(About this task): Show every line from the entries that follow which holds the word "Understand".

(Given data):
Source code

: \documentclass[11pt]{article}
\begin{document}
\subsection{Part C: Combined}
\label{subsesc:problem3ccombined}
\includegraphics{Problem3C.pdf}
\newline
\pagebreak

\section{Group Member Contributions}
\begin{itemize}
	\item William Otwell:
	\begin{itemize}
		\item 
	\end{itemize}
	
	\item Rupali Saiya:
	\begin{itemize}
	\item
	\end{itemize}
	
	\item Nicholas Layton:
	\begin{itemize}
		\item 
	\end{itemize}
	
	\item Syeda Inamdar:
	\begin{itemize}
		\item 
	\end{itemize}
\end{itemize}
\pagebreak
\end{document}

* * *

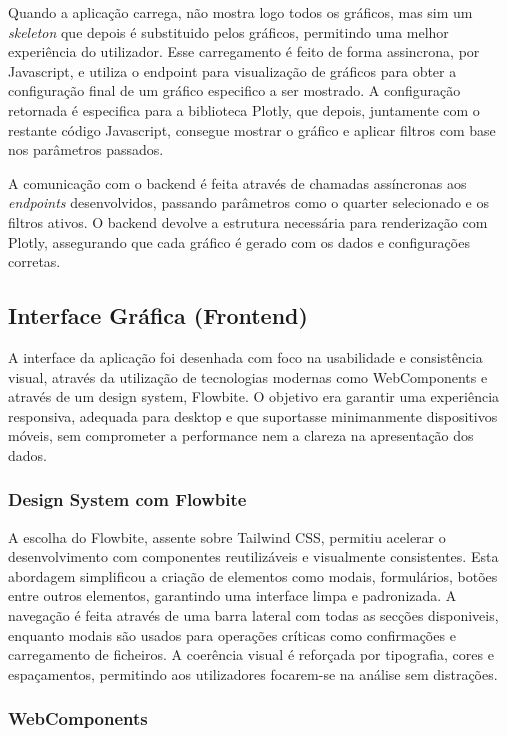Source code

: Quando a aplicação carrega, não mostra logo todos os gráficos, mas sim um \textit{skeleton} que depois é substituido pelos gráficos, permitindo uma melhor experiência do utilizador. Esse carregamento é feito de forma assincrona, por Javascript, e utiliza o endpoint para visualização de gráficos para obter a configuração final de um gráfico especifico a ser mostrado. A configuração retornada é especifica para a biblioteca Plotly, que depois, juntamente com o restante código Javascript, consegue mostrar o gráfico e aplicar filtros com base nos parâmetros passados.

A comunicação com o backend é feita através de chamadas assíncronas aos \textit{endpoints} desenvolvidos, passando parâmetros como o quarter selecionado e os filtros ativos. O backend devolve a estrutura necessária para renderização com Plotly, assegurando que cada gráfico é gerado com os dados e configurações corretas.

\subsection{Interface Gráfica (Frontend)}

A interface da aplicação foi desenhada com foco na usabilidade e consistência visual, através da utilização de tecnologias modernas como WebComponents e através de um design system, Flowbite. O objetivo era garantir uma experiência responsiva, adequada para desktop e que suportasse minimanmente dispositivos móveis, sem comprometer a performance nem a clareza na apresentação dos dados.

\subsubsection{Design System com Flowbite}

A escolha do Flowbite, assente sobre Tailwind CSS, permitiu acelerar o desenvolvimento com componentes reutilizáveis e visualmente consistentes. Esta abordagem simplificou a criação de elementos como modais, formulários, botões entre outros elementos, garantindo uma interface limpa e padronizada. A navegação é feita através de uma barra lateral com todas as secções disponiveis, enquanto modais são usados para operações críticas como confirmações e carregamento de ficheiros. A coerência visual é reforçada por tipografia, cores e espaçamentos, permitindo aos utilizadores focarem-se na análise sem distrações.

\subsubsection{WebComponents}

==

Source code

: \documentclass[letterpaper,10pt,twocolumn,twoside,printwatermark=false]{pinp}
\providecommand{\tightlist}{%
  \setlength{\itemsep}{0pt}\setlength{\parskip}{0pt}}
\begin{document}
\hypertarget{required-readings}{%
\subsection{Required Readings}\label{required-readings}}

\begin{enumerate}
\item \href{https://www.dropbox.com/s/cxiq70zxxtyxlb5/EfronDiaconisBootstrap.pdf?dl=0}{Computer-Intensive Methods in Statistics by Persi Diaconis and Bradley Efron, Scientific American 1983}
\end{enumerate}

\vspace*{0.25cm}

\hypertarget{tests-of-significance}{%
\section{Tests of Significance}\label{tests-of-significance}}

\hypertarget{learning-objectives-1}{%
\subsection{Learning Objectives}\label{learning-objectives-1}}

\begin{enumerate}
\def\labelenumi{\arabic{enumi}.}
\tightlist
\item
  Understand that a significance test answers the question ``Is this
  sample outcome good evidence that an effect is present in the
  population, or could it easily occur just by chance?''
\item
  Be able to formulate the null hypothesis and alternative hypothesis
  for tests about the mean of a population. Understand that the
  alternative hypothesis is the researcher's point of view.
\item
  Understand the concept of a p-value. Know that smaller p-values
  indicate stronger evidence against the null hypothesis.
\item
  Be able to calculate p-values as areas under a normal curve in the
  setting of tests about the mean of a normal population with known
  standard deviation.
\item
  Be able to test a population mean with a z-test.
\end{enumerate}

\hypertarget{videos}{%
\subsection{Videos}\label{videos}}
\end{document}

(Response for this exercise):
  Understand that a significance test answers the question ``Is this
  for tests about the mean of a population. Understand that the
  Understand the concept of a p-value. Know that smaller p-values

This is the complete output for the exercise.